ESPN

class soccerdata.ESPN(leagues=None, seasons=None, proxy=None, no_cache=False, no_store=False, data_dir=PosixPath('/home/docs/soccerdata/data/ESPN'))

Provides pd.DataFrames from JSON api available at http://site.api.espn.com.

Data will be downloaded as necessary and cached locally in ~/soccerdata/data/ESPN.

Parameters:
  • leagues (string or iterable, optional) – IDs of leagues to include.

  • seasons (string, int or list, optional) – Seasons to include. Supports multiple formats. Examples: ‘16-17’; 2016; ‘2016-17’; [14, 15, 16]

  • proxy ('tor' or dict or list(dict) or callable, optional) –

    Use a proxy to hide your IP address. Valid options are:
    • ”tor”: Uses the Tor network. Tor should be running in the background on port 9050.

    • dict: A dictionary with the proxy to use. The dict should be a mapping of supported protocols to proxy addresses. For example:

      {
          'http': 'http://10.10.1.10:3128',
          'https': 'http://10.10.1.10:1080',
      }
      
    • list(dict): A list of proxies to choose from. A different proxy will be selected from this list after failed requests, allowing rotating proxies.

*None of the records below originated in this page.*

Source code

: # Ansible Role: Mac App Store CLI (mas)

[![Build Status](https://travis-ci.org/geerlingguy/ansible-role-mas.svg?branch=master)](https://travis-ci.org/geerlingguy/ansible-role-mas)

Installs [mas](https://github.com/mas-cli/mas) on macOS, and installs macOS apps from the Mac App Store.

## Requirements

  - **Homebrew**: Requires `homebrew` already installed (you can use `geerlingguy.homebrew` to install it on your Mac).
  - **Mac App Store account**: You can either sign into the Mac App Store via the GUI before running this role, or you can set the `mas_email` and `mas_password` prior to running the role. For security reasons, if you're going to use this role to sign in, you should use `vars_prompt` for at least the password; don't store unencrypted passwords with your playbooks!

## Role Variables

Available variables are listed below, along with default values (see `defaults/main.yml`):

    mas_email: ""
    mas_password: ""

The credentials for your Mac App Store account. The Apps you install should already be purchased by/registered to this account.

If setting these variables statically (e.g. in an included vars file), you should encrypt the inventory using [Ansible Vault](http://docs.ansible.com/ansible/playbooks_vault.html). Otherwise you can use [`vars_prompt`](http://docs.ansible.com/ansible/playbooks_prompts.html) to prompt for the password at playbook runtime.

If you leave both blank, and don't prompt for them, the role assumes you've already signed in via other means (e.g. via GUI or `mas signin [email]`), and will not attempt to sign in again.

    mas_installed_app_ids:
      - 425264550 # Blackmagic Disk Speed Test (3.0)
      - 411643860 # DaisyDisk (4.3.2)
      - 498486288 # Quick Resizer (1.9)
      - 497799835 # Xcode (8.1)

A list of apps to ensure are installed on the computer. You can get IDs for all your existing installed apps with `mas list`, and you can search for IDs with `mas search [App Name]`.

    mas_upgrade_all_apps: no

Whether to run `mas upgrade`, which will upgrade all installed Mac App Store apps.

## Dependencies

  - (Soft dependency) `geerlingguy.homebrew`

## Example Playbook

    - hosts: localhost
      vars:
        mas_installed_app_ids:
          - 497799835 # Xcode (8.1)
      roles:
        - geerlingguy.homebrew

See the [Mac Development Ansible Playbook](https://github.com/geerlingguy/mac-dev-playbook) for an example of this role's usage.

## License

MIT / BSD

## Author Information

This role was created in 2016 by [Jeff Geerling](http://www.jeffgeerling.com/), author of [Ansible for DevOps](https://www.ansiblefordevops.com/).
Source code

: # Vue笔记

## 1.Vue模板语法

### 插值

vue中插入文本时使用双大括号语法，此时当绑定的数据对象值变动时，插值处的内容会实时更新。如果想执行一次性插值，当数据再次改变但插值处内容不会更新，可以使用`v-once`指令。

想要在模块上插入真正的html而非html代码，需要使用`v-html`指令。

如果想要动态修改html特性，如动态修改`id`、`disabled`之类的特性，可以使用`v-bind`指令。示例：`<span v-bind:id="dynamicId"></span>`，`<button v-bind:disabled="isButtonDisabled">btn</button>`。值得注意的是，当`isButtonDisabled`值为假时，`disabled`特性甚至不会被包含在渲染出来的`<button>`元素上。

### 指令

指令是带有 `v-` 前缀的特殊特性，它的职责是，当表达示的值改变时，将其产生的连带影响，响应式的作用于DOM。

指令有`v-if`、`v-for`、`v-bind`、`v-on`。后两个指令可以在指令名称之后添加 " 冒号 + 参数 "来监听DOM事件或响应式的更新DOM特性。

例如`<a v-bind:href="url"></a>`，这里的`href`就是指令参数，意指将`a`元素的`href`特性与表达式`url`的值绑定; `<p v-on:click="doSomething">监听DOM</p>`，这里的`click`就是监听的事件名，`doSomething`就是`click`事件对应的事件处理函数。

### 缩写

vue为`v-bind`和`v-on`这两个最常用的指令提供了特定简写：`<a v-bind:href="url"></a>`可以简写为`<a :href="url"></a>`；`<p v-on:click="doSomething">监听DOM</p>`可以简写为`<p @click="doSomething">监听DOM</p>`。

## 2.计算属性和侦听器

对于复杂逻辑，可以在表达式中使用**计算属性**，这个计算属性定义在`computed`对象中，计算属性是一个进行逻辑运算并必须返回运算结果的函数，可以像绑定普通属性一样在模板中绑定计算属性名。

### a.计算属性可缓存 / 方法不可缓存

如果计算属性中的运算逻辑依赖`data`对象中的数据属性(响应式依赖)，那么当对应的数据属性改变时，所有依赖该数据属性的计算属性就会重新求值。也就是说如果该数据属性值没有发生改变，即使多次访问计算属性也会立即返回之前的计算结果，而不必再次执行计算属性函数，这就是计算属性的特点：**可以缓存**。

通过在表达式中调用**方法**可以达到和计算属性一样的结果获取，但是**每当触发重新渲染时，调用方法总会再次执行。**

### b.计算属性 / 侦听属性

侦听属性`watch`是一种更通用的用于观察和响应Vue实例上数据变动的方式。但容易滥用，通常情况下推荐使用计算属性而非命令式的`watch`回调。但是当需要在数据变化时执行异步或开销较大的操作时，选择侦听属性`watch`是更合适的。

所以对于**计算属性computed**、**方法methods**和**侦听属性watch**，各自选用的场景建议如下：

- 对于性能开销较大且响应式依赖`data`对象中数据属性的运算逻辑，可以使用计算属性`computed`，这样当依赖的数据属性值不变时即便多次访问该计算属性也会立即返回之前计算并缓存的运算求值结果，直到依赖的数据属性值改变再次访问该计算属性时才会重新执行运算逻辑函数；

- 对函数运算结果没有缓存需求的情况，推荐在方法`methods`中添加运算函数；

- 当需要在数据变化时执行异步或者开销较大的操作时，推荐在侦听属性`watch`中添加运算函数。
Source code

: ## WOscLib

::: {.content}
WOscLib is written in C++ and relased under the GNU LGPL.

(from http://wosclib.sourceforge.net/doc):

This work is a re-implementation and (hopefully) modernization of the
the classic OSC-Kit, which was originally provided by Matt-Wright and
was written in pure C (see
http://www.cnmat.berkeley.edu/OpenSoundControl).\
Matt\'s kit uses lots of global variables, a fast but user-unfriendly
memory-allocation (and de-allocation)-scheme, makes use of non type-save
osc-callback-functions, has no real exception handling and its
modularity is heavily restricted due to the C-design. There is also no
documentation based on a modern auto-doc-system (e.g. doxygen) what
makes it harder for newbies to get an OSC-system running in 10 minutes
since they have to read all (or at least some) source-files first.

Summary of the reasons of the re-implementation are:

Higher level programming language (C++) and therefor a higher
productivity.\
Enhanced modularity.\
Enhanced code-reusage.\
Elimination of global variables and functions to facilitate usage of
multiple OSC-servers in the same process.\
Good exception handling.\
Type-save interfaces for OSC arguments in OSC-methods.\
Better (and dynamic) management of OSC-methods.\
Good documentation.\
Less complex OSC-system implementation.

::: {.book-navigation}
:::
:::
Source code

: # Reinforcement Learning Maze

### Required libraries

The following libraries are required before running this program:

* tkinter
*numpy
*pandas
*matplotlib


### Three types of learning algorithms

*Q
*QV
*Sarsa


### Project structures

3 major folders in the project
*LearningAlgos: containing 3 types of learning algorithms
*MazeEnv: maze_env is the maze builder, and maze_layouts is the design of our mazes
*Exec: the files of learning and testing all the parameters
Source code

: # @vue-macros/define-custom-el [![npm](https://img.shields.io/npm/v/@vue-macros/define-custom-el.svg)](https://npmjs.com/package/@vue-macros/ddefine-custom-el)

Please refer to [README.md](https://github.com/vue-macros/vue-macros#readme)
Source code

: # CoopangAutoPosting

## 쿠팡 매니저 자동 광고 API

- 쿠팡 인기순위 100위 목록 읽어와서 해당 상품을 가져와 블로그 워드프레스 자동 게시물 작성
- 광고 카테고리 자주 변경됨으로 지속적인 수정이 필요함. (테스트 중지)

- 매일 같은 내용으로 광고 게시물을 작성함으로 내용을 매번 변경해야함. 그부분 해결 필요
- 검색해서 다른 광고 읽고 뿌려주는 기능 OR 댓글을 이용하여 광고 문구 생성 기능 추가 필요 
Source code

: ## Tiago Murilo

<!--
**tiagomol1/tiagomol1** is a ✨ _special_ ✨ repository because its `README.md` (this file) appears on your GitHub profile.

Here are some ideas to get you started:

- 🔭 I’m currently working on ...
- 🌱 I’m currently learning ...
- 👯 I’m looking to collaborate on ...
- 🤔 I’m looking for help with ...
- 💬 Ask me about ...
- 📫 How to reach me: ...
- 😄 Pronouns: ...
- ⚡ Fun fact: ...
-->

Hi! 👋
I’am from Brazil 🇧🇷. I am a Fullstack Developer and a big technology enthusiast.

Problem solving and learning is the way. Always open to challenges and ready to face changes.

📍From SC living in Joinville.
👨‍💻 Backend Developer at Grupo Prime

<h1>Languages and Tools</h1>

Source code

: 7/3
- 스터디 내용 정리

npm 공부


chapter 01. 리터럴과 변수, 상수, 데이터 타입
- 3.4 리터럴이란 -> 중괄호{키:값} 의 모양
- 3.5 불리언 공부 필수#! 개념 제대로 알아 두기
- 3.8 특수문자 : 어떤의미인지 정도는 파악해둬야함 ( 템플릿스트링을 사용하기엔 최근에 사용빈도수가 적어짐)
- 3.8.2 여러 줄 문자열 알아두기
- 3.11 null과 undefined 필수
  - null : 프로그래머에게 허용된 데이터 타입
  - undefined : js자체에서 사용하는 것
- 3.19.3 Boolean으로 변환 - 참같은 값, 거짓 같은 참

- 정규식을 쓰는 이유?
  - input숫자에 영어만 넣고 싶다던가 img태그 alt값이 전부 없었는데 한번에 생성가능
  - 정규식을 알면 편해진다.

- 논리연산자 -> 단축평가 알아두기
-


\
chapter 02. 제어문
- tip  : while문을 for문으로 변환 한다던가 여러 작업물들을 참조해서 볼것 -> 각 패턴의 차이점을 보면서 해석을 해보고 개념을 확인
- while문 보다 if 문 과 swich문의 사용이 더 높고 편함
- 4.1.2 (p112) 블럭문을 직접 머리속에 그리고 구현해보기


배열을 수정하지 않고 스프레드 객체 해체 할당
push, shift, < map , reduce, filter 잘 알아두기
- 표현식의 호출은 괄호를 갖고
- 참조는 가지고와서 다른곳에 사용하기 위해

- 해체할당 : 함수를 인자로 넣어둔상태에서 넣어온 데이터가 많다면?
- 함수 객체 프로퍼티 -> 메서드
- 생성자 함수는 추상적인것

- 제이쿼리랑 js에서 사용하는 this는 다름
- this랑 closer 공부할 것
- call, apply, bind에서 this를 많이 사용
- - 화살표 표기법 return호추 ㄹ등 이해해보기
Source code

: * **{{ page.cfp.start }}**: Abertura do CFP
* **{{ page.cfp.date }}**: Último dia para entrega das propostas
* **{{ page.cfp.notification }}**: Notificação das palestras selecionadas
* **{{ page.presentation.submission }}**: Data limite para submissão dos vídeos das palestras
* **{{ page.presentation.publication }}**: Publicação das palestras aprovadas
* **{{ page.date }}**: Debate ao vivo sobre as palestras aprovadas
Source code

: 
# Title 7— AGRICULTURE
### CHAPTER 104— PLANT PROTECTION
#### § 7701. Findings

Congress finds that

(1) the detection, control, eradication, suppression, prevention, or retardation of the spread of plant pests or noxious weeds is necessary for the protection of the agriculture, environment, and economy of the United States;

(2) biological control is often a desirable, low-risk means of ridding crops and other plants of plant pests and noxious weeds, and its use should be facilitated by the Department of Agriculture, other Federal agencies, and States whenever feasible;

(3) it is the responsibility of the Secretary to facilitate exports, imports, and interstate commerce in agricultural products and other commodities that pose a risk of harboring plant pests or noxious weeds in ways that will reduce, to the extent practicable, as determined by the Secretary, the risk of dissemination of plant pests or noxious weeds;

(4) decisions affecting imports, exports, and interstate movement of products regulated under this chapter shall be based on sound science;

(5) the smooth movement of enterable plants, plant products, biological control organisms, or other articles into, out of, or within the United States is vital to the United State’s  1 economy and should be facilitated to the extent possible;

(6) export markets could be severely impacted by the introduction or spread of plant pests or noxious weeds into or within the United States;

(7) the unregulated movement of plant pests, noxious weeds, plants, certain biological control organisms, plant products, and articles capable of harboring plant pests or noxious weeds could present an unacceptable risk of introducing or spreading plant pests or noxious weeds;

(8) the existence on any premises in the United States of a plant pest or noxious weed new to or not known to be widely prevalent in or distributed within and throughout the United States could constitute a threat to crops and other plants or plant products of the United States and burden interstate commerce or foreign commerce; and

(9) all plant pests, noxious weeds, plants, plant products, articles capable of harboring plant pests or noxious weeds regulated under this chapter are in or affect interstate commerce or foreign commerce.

    • callable: A function that returns a valid proxy. This function will be called after failed requests, allowing rotating proxies.

  • no_cache (bool) – If True, will not use cached data.

  • no_store (bool) – If True, will not store downloaded data.

  • data_dir (Path) – Path to directory where data will be cached.

property seasons: list[str]

Return a list of selected seasons.

read_schedule(force_cache=False)

Retrieve the game schedule for the selected leagues and seasons.

Parameters:

force_cache (bool) – By default no cached data is used for the current season. If True, will force the use of cached data anyway.

Return type:

pd.DataFrame

read_matchsheet(match_id=None)

Retrieve match sheets for the selected leagues and seasons.

Parameters:

match_id (int or list of int, optional) – Retrieve the match sheet for a specific game.

Raises:

ValueError – If no games with the given IDs were found for the selected seasons and leagues.

Return type:

pd.DataFrame.

read_lineup(match_id=None)

Retrieve lineups for the selected leagues and seasons.

Parameters:

match_id (int or list of int, optional) – Retrieve the lineup for a specific game.

Raises:

ValueError – If no games with the given IDs were found for the selected seasons and leagues.

Return type:

pd.DataFrame.

classmethod available_leagues()

Return a list of league IDs available for this source.

Return type:

list[str]

get(url, filepath=None, max_age=None, no_cache=False, var=None)

Load data from url.

By default, the source of url is downloaded and saved to filepath. If filepath exists, the url is not visited and the cached data is returned.

Parameters:
  • url (str) – URL to download.

  • filepath (Path, optional) – Path to save downloaded file. If None, downloaded data is not cached.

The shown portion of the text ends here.